The initiative, called the Welcome Corps, will be rolled out in two stages. During the first, a group of at least five American citizens or permanent residents will be matched with refugees who have already been approved for resettlement under the U.S. Refugee Admission Program (USRAP). The second phase, set to launch in mid-2023, will allow private sponsors to identify and resettle specific refugees. The State Department says it hopes to “mobilize 10,000 Americans to step forward as private sponsors and offer a welcoming hand to at least 5,000 refugees,” with the possibility of pairing more sponsors with refugees if those numbers are exceeded.
Recent experience with limited private sponsorship schemes have shown that many Americans have an appetite to help refugees. By November, just seven months after the Biden administration launched Uniting for Ukraine, 171,000 Americans had applied to sponsor Ukrainians fleeing the war, with 85,000 Ukrainians arriving during that period.
Uniting for Ukraine gave sponsors and refugees a way to cut through the bureaucratic red tape that normally stifles quick resettlement. In fiscal year 2022, the U.S. resettled just 25,465 refugees through the severely backlogged USRAP. “In sharp contrast to the normal glacial pace of the federal government’s immigration bureaucracy,” George Mason University law professor (and refugee sponsor) Ilya Somin wrote, the Ukrainian family he was matched with was slated to arrive “less than two months after we started the process of becoming sponsors.”
The new initiative will put sponsored refugees on the path to permanent legal status and citizenship. This is an improvement on Uniting for Ukraine, which allows Ukrainians to stay in the U.S. for only two years.
Welcome Corps mirrors Canada’s private refugee sponsorship program, which has bolstered (and, in many ways, outperformed) the country’s traditional government-assisted model since the 1970s. Research from the Niskanen Center indicates that 70 percent of privately sponsored refugees in Canada secured a job within a year of arrival, while just 40 percent of government-sponsored refugees did. Since individuals and organizations take financial responsibility for refugees, sponsors are incentivized to help their beneficiaries find employment more quickly.
Private refugee sponsorship can also forge deeper community bonds, since ordinary citizens are directly invested in helping refugees integrate. Sponsors can rely on their existing networks and local knowledge to help new arrivals. These benefits will be especially clear during the second phase of Welcome Corps, when sponsors can name specific refugees to help.

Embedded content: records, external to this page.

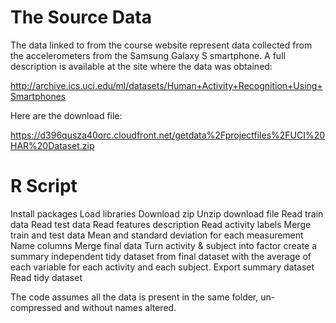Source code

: # The Source Data
The data linked to from the course website represent data collected from the accelerometers from the Samsung Galaxy S smartphone. A full description is available at the site where the data was obtained:

http://archive.ics.uci.edu/ml/datasets/Human+Activity+Recognition+Using+Smartphones

Here are the download file:

https://d396qusza40orc.cloudfront.net/getdata%2Fprojectfiles%2FUCI%20HAR%20Dataset.zip 

# R Script
Install packages
Load libraries
Download zip
Unzip download file
Read train data
Read test data
Read features description
Read activity labels
Merge train and test data
Mean and standard deviation for each measurement
Name columns
Merge final data
Turn activity & subject into factor
create a summary independent tidy dataset from final dataset 
with the average of each variable for each activity and each subject. 
Export summary dataset
Read tidy dataset

The code assumes all the data is present in the same folder, un-compressed and without names altered.
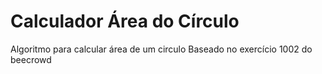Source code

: # Calculador Área do Círculo

Algoritmo para calcular área de um circulo
Baseado no exercício 1002 do beecrowd
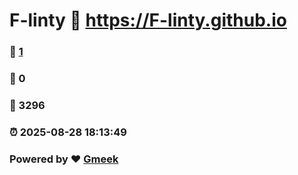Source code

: # F-linty :link: https://F-linty.github.io 
### :page_facing_up: [1](https://F-linty.github.io/tag.html) 
### :speech_balloon: 0 
### :hibiscus: 3296 
### :alarm_clock: 2025-08-28 18:13:49 
### Powered by :heart: [Gmeek](https://github.com/Meekdai/Gmeek)
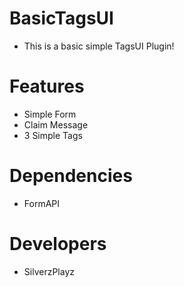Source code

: # BasicTagsUI

- This is a basic simple TagsUI Plugin!

# Features

- Simple Form
- Claim Message
- 3 Simple Tags

# Dependencies

- FormAPI

# Developers

- SilverzPlayz
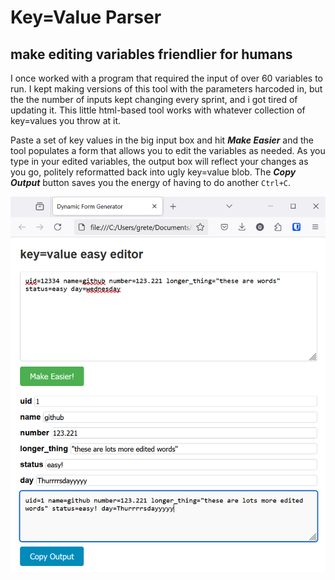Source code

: # Key=Value Parser 
## make editing variables friendlier for humans


I once worked with a program that required the input of over 60 variables to run. I kept making versions of this tool with the parameters harcoded in, but the the number of inputs kept changing every sprint, and i got tired of updating it. This little html-based tool works with whatever collection of key=values you throw at it. 

Paste a set of key values in the big input box and hit ***Make Easier*** and the tool populates a form that allows you to edit the variables as needed. As you type in your edited variables, the output box will reflect your changes as you go, politely reformatted back into ugly key=value blob. The ***Copy Output*** button saves you the energy of having to do another `Ctrl+C`. 


![photo](https://github.com/gretesbe/key-value_parser/blob/main/Capture2.PNG)
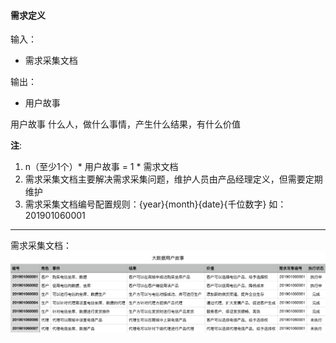 #### 需求定义

输入：
* 需求采集文档

输出：
* 用户故事

用户故事
什么人，做什么事情，产生什么结果，有什么价值

**注**: 
1. n（至少1个）* 用户故事 = 1 * 需求文档
2. 需求采集文档主要解决需求采集问题，维护人员由产品经理定义，但需要定期维护
3. 需求采集文档编号配置规则：{year}{month}{date}{千位数字} 如：201901060001
    
---

需求采集文档：
![](/assets/customer_story.png)



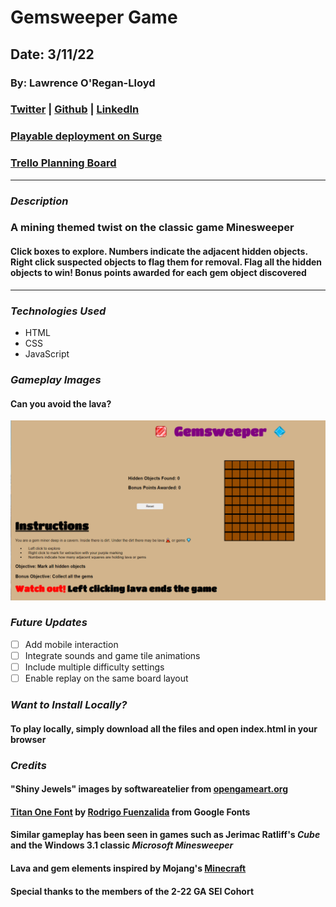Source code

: # Gemsweeper Game

## Date: 3/11/22

### By: Lawrence O'Regan-Lloyd

### [Twitter](https://twitter.com/Lawrence_OL) | [Github](https://github.com/LawrenceOL) | [LinkedIn](https://www.linkedin.com/in/lawrenceol/)

### [Playable deployment on Surge](https://gem-sweeper.surge.sh)
### [Trello Planning Board](https://trello.com/b/41J9d4Sg/gemsweeper)
---

### ***Description***

### A mining themed twist on the classic game Minesweeper
#### Click boxes to explore. Numbers indicate the adjacent hidden objects. Right click suspected objects to flag them for removal. Flag all the hidden objects to win! Bonus points awarded for each gem object discovered

---

### ***Technologies Used***

- HTML
- CSS
- JavaScript

### ***Gameplay Images***

#### Can you avoid the lava?

![Image](./assets/Gemsweeper2.png)

### ***Future Updates***

- [ ] Add mobile interaction
- [ ] Integrate sounds and game tile animations
- [ ] Include multiple difficulty settings
- [ ] Enable replay on the same board layout

### ***Want to Install Locally?***
#### To play locally, simply download all the files and open index.html in your browser

### ***Credits***
#### "Shiny Jewels" images by softwareatelier from [opengameart.org](https://opengameart.org/users/softwareatelier)
#### [Titan One Font](https://fonts.google.com/specimen/Titan+One) by [Rodrigo Fuenzalida](https://fonts.google.com/?query=Rodrigo%20Fuenzalida) from Google Fonts 
#### Similar gameplay has been seen in games such as Jerimac Ratliff's *Cube* and the Windows 3.1 classic *Microsoft Minesweeper*
#### Lava and gem elements inspired by Mojang's [Minecraft](https://www.minecraft.net/) 
#### Special thanks to the members of the 2-22 GA SEI Cohort

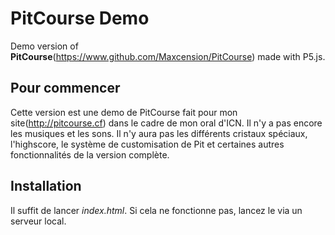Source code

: # PitCourse Demo

Demo version of **PitCourse**(https://www.github.com/Maxcension/PitCourse) made with P5.js.

## Pour commencer

Cette version est une demo de PitCourse fait pour mon site(http://pitcourse.cf) dans le cadre de mon oral d'ICN.
Il n'y a pas encore les musiques et les sons.
Il n'y aura pas les différents cristaux spéciaux, l'highscore, le système de customisation de Pit et certaines autres fonctionnalités de la version complète.

## Installation

Il suffit de lancer *index.html*. Si cela ne fonctionne pas, lancez le via un serveur local.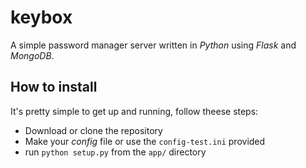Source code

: keybox
======

A simple password manager server written in *Python* using *Flask* and *MongoDB*. 

How to install
--------------

It's pretty simple to get up and running, follow theese steps:

- Download or clone the repository
- Make your *config* file or use the `config-test.ini` provided
- run `python setup.py` from the `app/` directory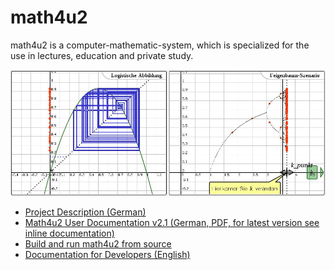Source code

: math4u2
=======

math4u2 is a computer-mathematic-system, which is specialized for the use in lectures, education and private study.

![image](https://github.com/fennstef/math4u2/blob/master/doc/images/image02.jpg?raw=true)

- <a href="Projektbeschreibung.md">Project Description (German)</a>
- <a href="doc/math4u2-doc_2_1.pdf?raw=true">Math4u2 User Documentation v2.1 (German, PDF, for latest version see inline documentation)</a>
- <a href="BuildFromSource.md">Build and run math4u2 from source</a>
- <a href="DeveloperDocumentation.md">Documentation for Developers (English)</a> 
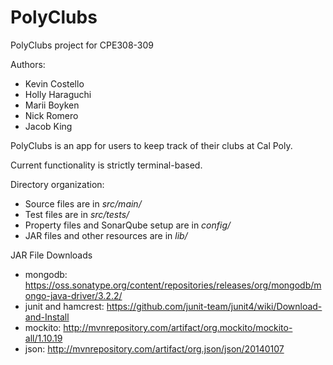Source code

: # PolyClubs
PolyClubs project for CPE308-309


Authors:
   - Kevin Costello
   - Holly Haraguchi
   - Marii Boyken
   - Nick Romero
   - Jacob King

PolyClubs is an app for users to keep track of their clubs at Cal Poly.

Current functionality is strictly terminal-based.

Directory organization:

- Source files are in *src/main/* 
- Test files are in *src/tests/*
- Property files and SonarQube setup are in *config/*
- JAR files and other resources are in *lib/*


JAR File Downloads
- mongodb: https://oss.sonatype.org/content/repositories/releases/org/mongodb/mongo-java-driver/3.2.2/
- junit and hamcrest: https://github.com/junit-team/junit4/wiki/Download-and-Install
- mockito: http://mvnrepository.com/artifact/org.mockito/mockito-all/1.10.19
- json: http://mvnrepository.com/artifact/org.json/json/20140107
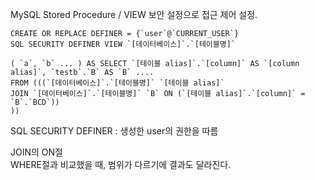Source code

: MySQL Stored Procedure / VIEW 보안 설정으로 접근 제어 설정.

    CREATE OR REPLACE DEFINER = {`user`@`CURRENT_USER`}
    SQL SECURITY DEFINER VIEW `[데이터베이스]`.`[테이블명]`

    ( `a`, `b` ... ) AS SELECT `[테이블 alias]`.`[column]` AS `[column alias]`, `testb`.`B` AS `B` ....
    FROM (((`[데이터베이스]`.`[테이블명]` `[테이블 alias]` 
    JOIN `[데이터베이스]`.`[테이블명]` `B` ON (`[테이블 alias]`.`[column]` = `B`.`BCD`))
    ))

SQL SECURITY DEFINER : 생성한 user의 권한을 따름

JOIN의 ON절<br>
WHERE절과 비교했을 때, 범위가 다르기에 결과도 달라진다.

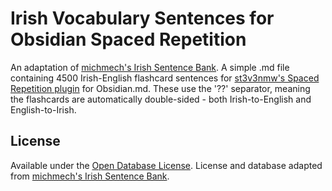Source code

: # Irish Vocabulary Sentences for Obsidian Spaced Repetition

An adaptation of [michmech's Irish Sentence Bank](https://github.com/michmech/irish-sentence-bank). A simple .md file containing 4500 Irish-English flashcard sentences for [st3v3nmw's Spaced Repetition plugin](https://github.com/st3v3nmw/obsidian-spaced-repetition) for Obsidian.md. These use the '??' separator, meaning the flashcards are automatically double-sided - both Irish-to-English and English-to-Irish.

## License

Available under the [Open Database License](http://opendatacommons.org/licenses/odbl/summary/). License and database adapted from [michmech's Irish Sentence Bank](https://github.com/michmech/irish-sentence-bank).

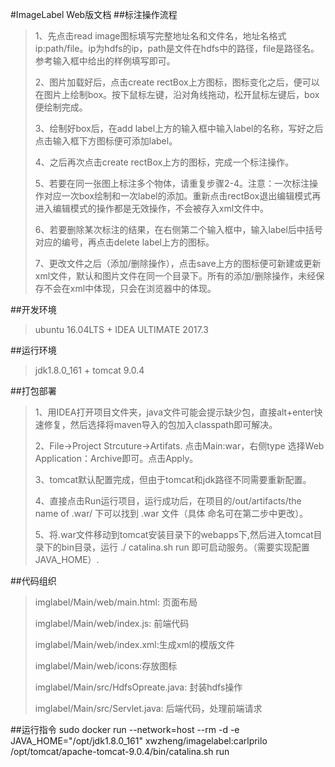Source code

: #ImageLabel Web版文档
##标注操作流程
>1、先点击read image图标填写完整地址名和文件名，地址名格式 ip:path/file。ip为hdfs的ip，path是文件在hdfs中的路径，file是路径名。参考输入框中给出的样例填写即可。 
>
>2、图片加载好后，点击create rectBox上方图标，图标变化之后，便可以在图片上绘制box。按下鼠标左键，沿对角线拖动，松开鼠标左键后，box便绘制完成。
>
>3、绘制好box后，在add label上方的输入框中输入label的名称，写好之后点击输入框下方图标便可添加label。
>
>4、之后再次点击create rectBox上方的图标，完成一个标注操作。
>
>5、若要在同一张图上标注多个物体，请重复步骤2-4。注意：一次标注操作对应一次box绘制和一次label的添加。重新点击rectBox退出编辑模式再进入编辑模式的操作都是无效操作，不会被存入xml文件中。
>
>6、若要删除某次标注的结果，在右侧第二个输入框中，输入label后中括号对应的编号，再点击delete label上方的图标。
>
>7、更改文件之后（添加/删除操作），点击save上方的图标便可新建或更新xml文件，默认和图片文件在同一个目录下。所有的添加/删除操作，未经保存不会在xml中体现，只会在浏览器中的体现。
>
>

##开发环境
>ubuntu 16.04LTS + IDEA ULTIMATE 2017.3

##运行环境
>jdk1.8.0_161 + tomcat 9.0.4


##打包部署
>1、用IDEA打开项目文件夹，java文件可能会提示缺少包，直接alt+enter快速修复，然后选择将maven导入的包加入classpath即可解决。
>
>2、File->Project Strcuture->Artifats. 点击Main:war，右侧type 选择Web Application：Archive即可。点击Apply。
>
>3、tomcat默认配置完成，但由于tomcat和jdk路径不同需要重新配置。
>
>4、直接点击Run运行项目，运行成功后，在项目的/out/artifacts/the name of .war/ 下可以找到 .war 文件（具体
>命名可在第二步中更改）。
>
>5、将.war文件移动到tomcat安装目录下的webapps下,然后进入tomcat目录下的bin目录，运行 ./
>catalina.sh run 即可启动服务。（需要实现配置JAVA_HOME）.


##代码组织
>imglabel/Main/web/main.html: 页面布局
>
>imglabel/Main/web/index.js: 前端代码
>
>imglabel/Main/web/index.xml:生成xml的模版文件
>
>imglabel/Main/web/icons:存放图标
>
>imglabel/Main/src/HdfsOpreate.java: 封装hdfs操作
>
>imglabel/Main/src/Servlet.java: 后端代码，处理前端请求
>

##运行指令
sudo docker run --network=host --rm -d -e JAVA_HOME="/opt/jdk1.8.0_161" xwzheng/imagelabel:carlprilo /opt/tomcat/apache-tomcat-9.0.4/bin/catalina.sh run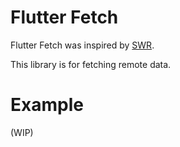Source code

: # Flutter Fetch

Flutter Fetch was inspired by [SWR](https://github.com/vercel/swr).

This library is for fetching remote data.

# Example

(WIP)
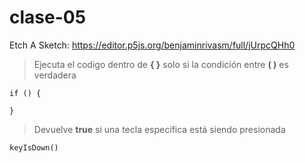 # clase-05
Etch A Sketch: https://editor.p5js.org/benjaminrivasm/full/jUrpcQHh0


>Ejecuta el codigo dentro de **{ }** solo si la condición entre **( )** es verdadera

    if () {
            
    }

>Devuelve **true** si una tecla específica está siendo presionada

    keyIsDown()


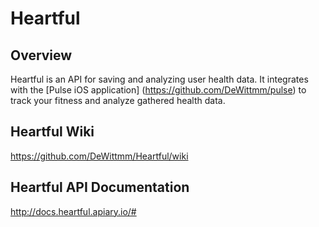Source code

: # Heartful

## Overview

Heartful is an API for saving and analyzing user health data. It integrates with the [Pulse iOS application] (https://github.com/DeWittmm/pulse) to track your fitness and analyze gathered health data.

## Heartful Wiki

https://github.com/DeWittmm/Heartful/wiki

## Heartful API Documentation

http://docs.heartful.apiary.io/#
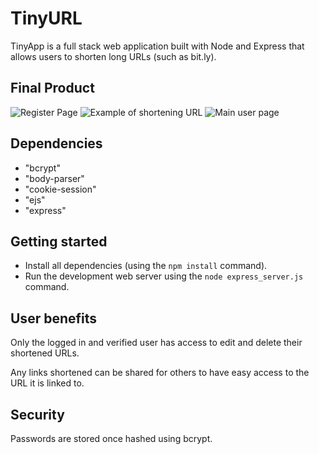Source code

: # TinyURL

TinyApp is a full stack web application built with Node and Express that allows users to shorten long URLs (such as bit.ly).

## Final Product

![Register Page]('./screenshots/register.jpg')
![Example of shortening URL]('./screenshots/example.jpg')
![Main user page]('./screenshots/mainpage.jpg')

## Dependencies

  - "bcrypt"
  - "body-parser"
  - "cookie-session"
  - "ejs"
  - "express"

## Getting started

- Install all dependencies (using the `npm install` command).
- Run the development web server using the `node express_server.js` command.

## User benefits

Only the logged in and verified user has access to edit and delete their shortened URLs.

Any links shortened can be shared for others to have easy access to the URL it is linked to.

## Security

Passwords are stored once hashed using bcrypt.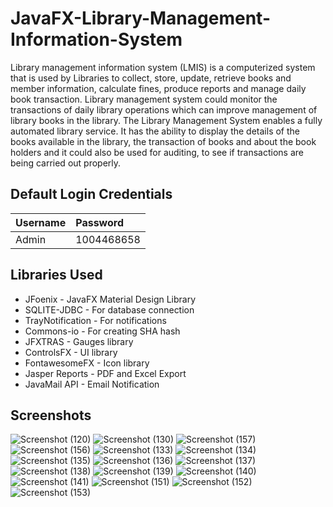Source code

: # JavaFX-Library-Management-Information-System
Library management information system (LMIS) is a computerized system that is used by Libraries to collect, store, update, retrieve books and member information, calculate fines, produce reports and manage daily book transaction. Library management system could monitor the transactions of daily library operations which can improve management of library books in the library. The Library Management System enables a fully automated library service. It has the ability to display the details of the books available in the library, the transaction of books and about the book holders and it could also be used for auditing, to see if transactions are being carried out properly.

## Default Login Credentials
| Username  | Password    |
| :---      | :---        |
| Admin     |  1004468658 |

## Libraries Used

- JFoenix - JavaFX Material Design Library
- SQLITE-JDBC - For database connection
- TrayNotification - For notifications
- Commons-io - For creating SHA hash
- JFXTRAS - Gauges library
- ControlsFX - UI library
- FontawesomeFX - Icon library
- Jasper Reports - PDF and Excel Export
- JavaMail API - Email Notification

## Screenshots

![Screenshot (120)](https://user-images.githubusercontent.com/75673222/101635112-395b6980-3a32-11eb-9e57-8fb0fda2a4fb.png)
![Screenshot (130)](https://user-images.githubusercontent.com/75673222/101635119-3a8c9680-3a32-11eb-8494-9456875da09b.png)
![Screenshot (157)](https://user-images.githubusercontent.com/75673222/102613342-f9376d80-413a-11eb-94ad-577f529e90f2.png)
![Screenshot (156)](https://user-images.githubusercontent.com/75673222/102613038-74e4ea80-413a-11eb-8006-ae94c1c21b00.png)
![Screenshot (133)](https://user-images.githubusercontent.com/75673222/101635130-3c565a00-3a32-11eb-95c9-7c36147c2841.png)
![Screenshot (134)](https://user-images.githubusercontent.com/75673222/101635132-3c565a00-3a32-11eb-8c6a-05aab1be56b4.png)
![Screenshot (135)](https://user-images.githubusercontent.com/75673222/101635133-3ceef080-3a32-11eb-8693-f6a71fda1003.png)
![Screenshot (136)](https://user-images.githubusercontent.com/75673222/101635136-3d878700-3a32-11eb-960b-61591276485b.png)
![Screenshot (137)](https://user-images.githubusercontent.com/75673222/101635140-3d878700-3a32-11eb-989d-54e755ca193b.png)
![Screenshot (138)](https://user-images.githubusercontent.com/75673222/101635143-3e201d80-3a32-11eb-8d4e-d995b49877ba.png)
![Screenshot (139)](https://user-images.githubusercontent.com/75673222/101638291-8c372000-3a36-11eb-8dc4-c03549aefc0e.png)
![Screenshot (140)](https://user-images.githubusercontent.com/75673222/101638296-8e00e380-3a36-11eb-92fd-bfe192bf3731.png)
![Screenshot (141)](https://user-images.githubusercontent.com/75673222/101638299-8e997a00-3a36-11eb-9e85-533276254547.png)
![Screenshot (151)](https://user-images.githubusercontent.com/75673222/102591108-2b84a300-411a-11eb-9dee-caf6a9e8c386.png)
![Screenshot (152)](https://user-images.githubusercontent.com/75673222/102591115-2cb5d000-411a-11eb-9d18-bf3b9d780300.png)
![Screenshot (153)](https://user-images.githubusercontent.com/75673222/102591117-2d4e6680-411a-11eb-937e-e0d8b5f71450.png)

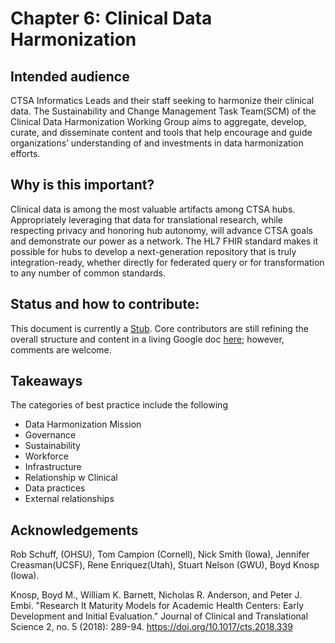# Chapter 6: Clinical Data Harmonization

## Intended audience

CTSA Informatics Leads and their staff seeking to harmonize their clinical data. The Sustainability and Change Management Task Team(SCM) of the Clinical Data Harmonization Working Group aims to aggregate, develop, curate, and disseminate content and tools that help encourage and guide organizations’ understanding of and investments in data harmonization efforts.

## Why is this important?

Clinical data is among the most valuable artifacts among CTSA hubs.  Appropriately leveraging that data for translational research, while respecting privacy and honoring hub autonomy, will advance CTSA goals and demonstrate our power as a network. The HL7 FHIR standard makes it possible for hubs to develop a next-generation repository that is truly integration-ready, whether directly for federated query or for transformation to any number of common standards.

## Status and how to contribute: 

This document is currently a [Stub](https://github.com/data2health/reusable-data-best-practices/blob/master/README.md#stages). Core contributors are still refining the overall structure and content in a living Google doc [here](https://docs.google.com/document/d/15EeMjsBzjHVKBjASNxH540glAZwV77z5/edit); however, comments are welcome.

## Takeaways

The categories of best practice include the following

- Data Harmonization Mission
- Governance
- Sustainability
- Workforce
- Infrastructure
- Relationship w Clinical
- Data practices
- External relationships

## Acknowledgements

Rob Schuff, (OHSU), Tom Campion (Cornell), Nick Smith (Iowa), Jennifer Creasman(UCSF), Rene Enriquez(Utah), Stuart Nelson (GWU), Boyd Knosp (Iowa). 

Knosp, Boyd M., William K. Barnett, Nicholas R. Anderson, and Peter J. Embi. "Research It Maturity Models for Academic Health Centers: Early Development and Initial Evaluation." Journal of Clinical and Translational Science 2, no. 5 (2018): 289-94. https://doi.org/10.1017/cts.2018.339
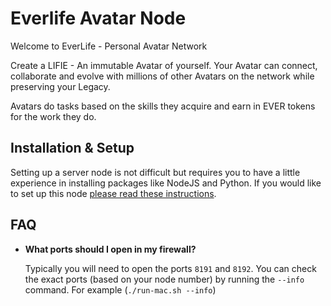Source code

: # Everlife Avatar Node
Welcome to EverLife - Personal Avatar Network

Create a LIFIE - An immutable Avatar of yourself.
Your Avatar can connect, collaborate and evolve with millions of other Avatars on the network while preserving your Legacy.

Avatars do tasks based on the skills they acquire and earn in EVER tokens for the work they do.

## Installation & Setup

Setting up a server node is not difficult but requires you to have a little experience in installing packages like NodeJS and Python. If you would like to set up this node [please read these instructions](node.md). 


## FAQ

* **What ports should I open in my firewall?**

  Typically you will need to open the ports `8191` and `8192`. You can check the exact ports (based on your node number) by running the `--info` command. For example (`./run-mac.sh --info`)

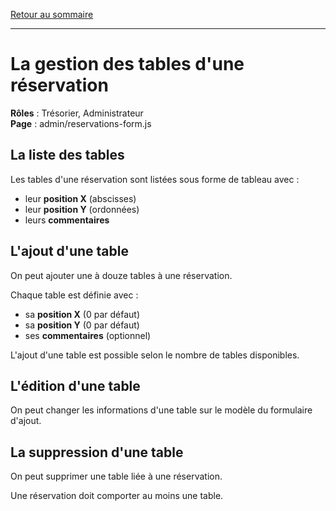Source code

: [Retour au sommaire](README.md)

***

# La gestion des tables d'une réservation

**Rôles** : Trésorier, Administrateur<br>
**Page** : admin/reservations-form.js

## La liste des tables

Les tables d'une réservation sont listées sous forme de tableau avec :

- leur **position X** (abscisses)
- leur **position Y** (ordonnées)
- leurs **commentaires**

## L'ajout d'une table

On peut ajouter une à douze tables à une réservation.

Chaque table est définie avec :

- sa **position X** (0 par défaut)
- sa **position Y** (0 par défaut)
- ses **commentaires** (optionnel)

L'ajout d'une table est possible selon le nombre de tables disponibles.

## L'édition d'une table

On peut changer les informations d'une table sur le modèle du formulaire d'ajout.

## La suppression d'une table

On peut supprimer une table liée à une réservation.

Une réservation doit comporter au moins une table.
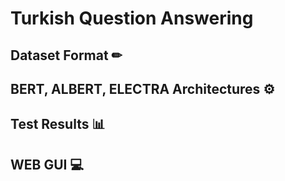 # Turkish Question Answering

## Dataset Format ✏

## BERT, ALBERT, ELECTRA Architectures ⚙

## Test Results 📊

## WEB GUI 💻
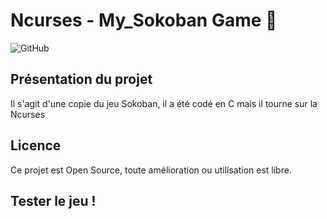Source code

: # Ncurses - My_Sokoban Game 👋 

![GitHub](https://img.shields.io/badge/github-%23121011.svg?style=for-the-badge&logo=github&logoColor=white)

## Présentation du projet

Il s'agit d'une copie du jeu Sokoban, il a été codé en C mais il tourne sur la Ncurses

## Licence

Ce projet est Open Source, toute amélioration ou utilisation est libre.

## Tester le jeu !
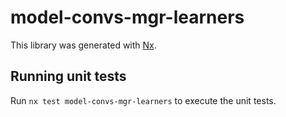 # model-convs-mgr-learners

This library was generated with [Nx](https://nx.dev).

## Running unit tests

Run `nx test model-convs-mgr-learners` to execute the unit tests.
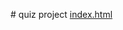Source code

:<p> # quiz project
    <a href="https://mzughbor.github.io/recovery-p-c02-s08-interactive-quiz/index.html">index.html<a>
</p>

In Canada’s program, those pre-existing ties help privately sponsored refugees “generally adapt more quickly…than those who arrive through the government-assisted pathway,” according to the Migration Policy Institute.
The new initiative is an important recognition that America’s resettlement program needs fixing. It will actively involve private citizens in that process, allowing them to harness their generosity and resources to help refugees.